Selective mutism is a severe anxiety disorder that usually develops between ages three and five. A child with selective mutism is anxious to the point they cannot speak. Girls are more often affected than boys. Typically, patients are paralyzed by fear and are worried about embarrassment when speaking. Patients with selective mutism are often also diagnosed with social anxiety. The earlier selective mutism is treated the better. Treatment is necessary because it does not go away and can continue through adolescence and adulthood. It can lead to academic underachievement and social isolation later on in life.
Remove Immediate Pressure To Speak
Oddly, a child with selective mutism can actually be a chatterbox at home and with a few selected relatives and friends, as they are typically less anxious in familiar environments and with family. Parents are very often not aware of their child's silence in school until a teacher contacts them. While more talking is the goal, parents and teaching should not force a child with selective mutism to immediately speak more. Pushing a child with selective mutism to speak raises their anxiety level and actually makes talking less likely. When a parent takes the child out and encounters an acquaintance, the child may hide behind the parent's legs. The acquaintance may try to speak to the child, causing them to freeze.
It is tempting for the parent to answer because it relieves anxiety in both the child and parent but will not help the child in the long run when it comes to their communication skills. It is best to change the subject instead and avoid bombarding the child with questions. It is, however, appropriate for a child with selective mutism to be given the opportunity to respond, so parents and teachers can leave a short time between a question and a response before moving on. A child should not be bombarded with questions. While many parents push hard for their children to say please, thank you, and other polite words, they should still not press too hard if their child is dealing with selective mutism, as it could cause regression.
Acknowledge Difficulties And Frustrations
Selective mutism impairs a child's school performance and social life. A child may be so anxious that they cannot raise their hand and say they need to go to the bathroom, leading to accidents in the classroom, which lead to embarrassment and shame, and, in turn, greater anxiety and lower self-esteem. Parents and teachers must acknowledge difficulties and frustrations for the child with selective mutism, and praise them when they make improvements, even small ones, in anxious situations. Every improvement is a major accomplishment for children with selective mutism, even attempts to communicate verbally that fall a little short.

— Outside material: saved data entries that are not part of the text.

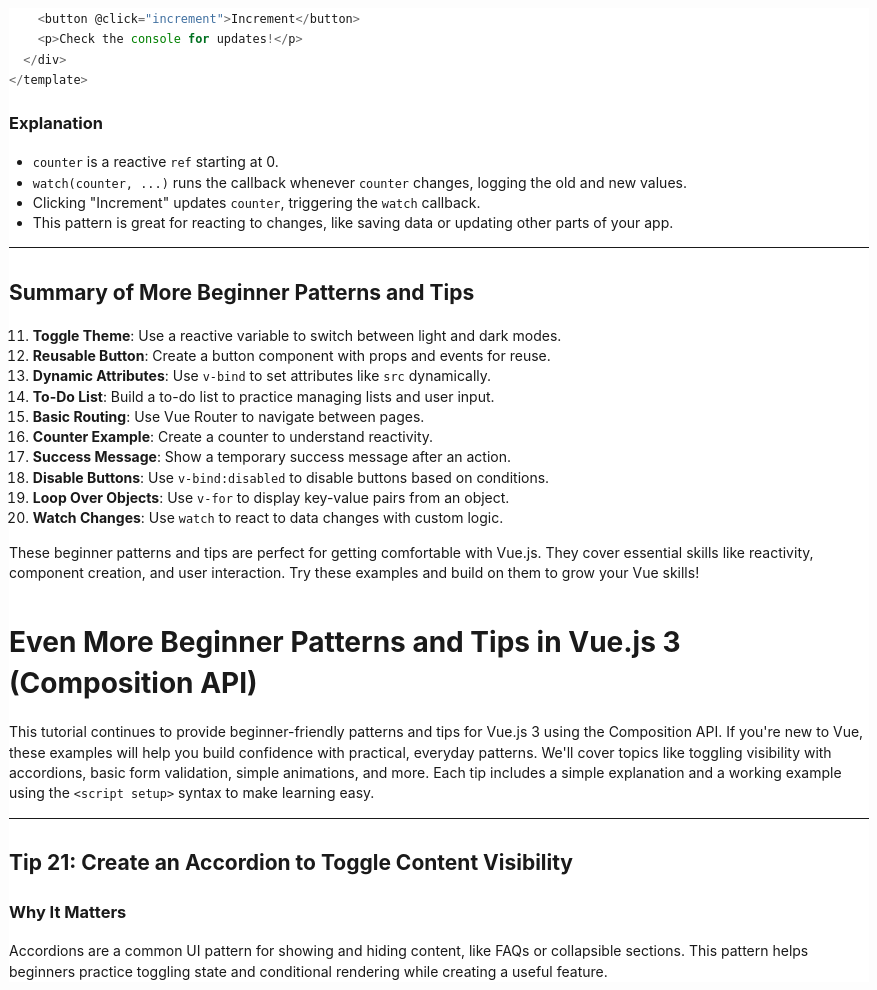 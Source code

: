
 ```javascript
    <button @click="increment">Increment</button>
    <p>Check the console for updates!</p>
  </div>
</template>
```

### Explanation
- `counter` is a reactive `ref` starting at 0.
- `watch(counter, ...)` runs the callback whenever `counter` changes, logging the old and new values.
- Clicking "Increment" updates `counter`, triggering the `watch` callback.
- This pattern is great for reacting to changes, like saving data or updating other parts of your app.

---

## Summary of More Beginner Patterns and Tips

11. **Toggle Theme**: Use a reactive variable to switch between light and dark modes.
12. **Reusable Button**: Create a button component with props and events for reuse.
13. **Dynamic Attributes**: Use `v-bind` to set attributes like `src` dynamically.
14. **To-Do List**: Build a to-do list to practice managing lists and user input.
15. **Basic Routing**: Use Vue Router to navigate between pages.
16. **Counter Example**: Create a counter to understand reactivity.
17. **Success Message**: Show a temporary success message after an action.
18. **Disable Buttons**: Use `v-bind:disabled` to disable buttons based on conditions.
19. **Loop Over Objects**: Use `v-for` to display key-value pairs from an object.
20. **Watch Changes**: Use `watch` to react to data changes with custom logic.

These beginner patterns and tips are perfect for getting comfortable with Vue.js. They cover essential skills like reactivity, component creation, and user interaction. Try these examples and build on them to grow your Vue skills!

# Even More Beginner Patterns and Tips in Vue.js 3 (Composition API)

This tutorial continues to provide beginner-friendly patterns and tips for Vue.js 3 using the Composition API. If you're new to Vue, these examples will help you build confidence with practical, everyday patterns. We'll cover topics like toggling visibility with accordions, basic form validation, simple animations, and more. Each tip includes a simple explanation and a working example using the `<script setup>` syntax to make learning easy.

---

## Tip 21: Create an Accordion to Toggle Content Visibility

### Why It Matters
Accordions are a common UI pattern for showing and hiding content, like FAQs or collapsible sections. This pattern helps beginners practice toggling state and conditional rendering while creating a useful feature.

Therapy With An Understanding Psychiatrist
The first trip to a doctor should be to the child's pediatrician who will check for developmental issues or speech problems. The physician should then provide a referral to a psychiatrist or psychologist who treats selective mutism. Treatment with an understanding psychiatrist who has experience in this specific condition is crucial for the best results. The most common treatment these psychiatrists use is behavioral therapy. The goal is to gradually lower the child's anxiety. At first, they are asked to complete simple verbal and are rewarded with either praise or small gifts. Gradually, the child is given slightly harder tasks with rewards.
As the difficulty rises, the child's anxiety should diminish as success increases. Eventually, the child will respond when spoken to. Medication can be given to a child making very slow progress, but therapy should come first, and the child should not stay on medications too long. Teens who have not been treated previously are more difficult to deal with because they have learned ways of avoiding stressful situations. They also may have developed depression and generalized anxiety, which will require treatment for as well, and medications may come into play more significantly here, along with social skills building.
Praise All Accomplishments
As mentioned briefly before, the parents of a child with selective mutism should praise all accomplishments no matter how small. Parents can ask questions at home to encourage self-expression. Start off with choice questions, then gradually work up to open-ended questions. Praise all along the way.
If the child is mute around strangers, have an adult acquaintance visit one day, and have the visitor sit away from the child at first. Keep the child busy and gradually move the adult closer and closer. While preoccupied, have the adult speak softly to one of the parents and then the child. Encourage and praise the child. Some rewards can be a special day trip, more play time with a parent or friend, or special privileges like staying up later.
Encourage Other Communication Methods
A child with selective mutism can still communicate nonverbally, and encouraging communication methods such as this is crucial, particularly during treatment for selective mutism. Children with this condition can point, nod or shake their head, use other gestures, or even write what they want to say down on paper. Hopefully, teachers and parents can develop a supportive relationship with the child even though it is nonverbal, and can encourage other communication methods. The child can also use these skills with other adults she does not know well. It is important to have a team effort to help the child. Good communication between the parent and teacher, and also between parent and therapist, is key here.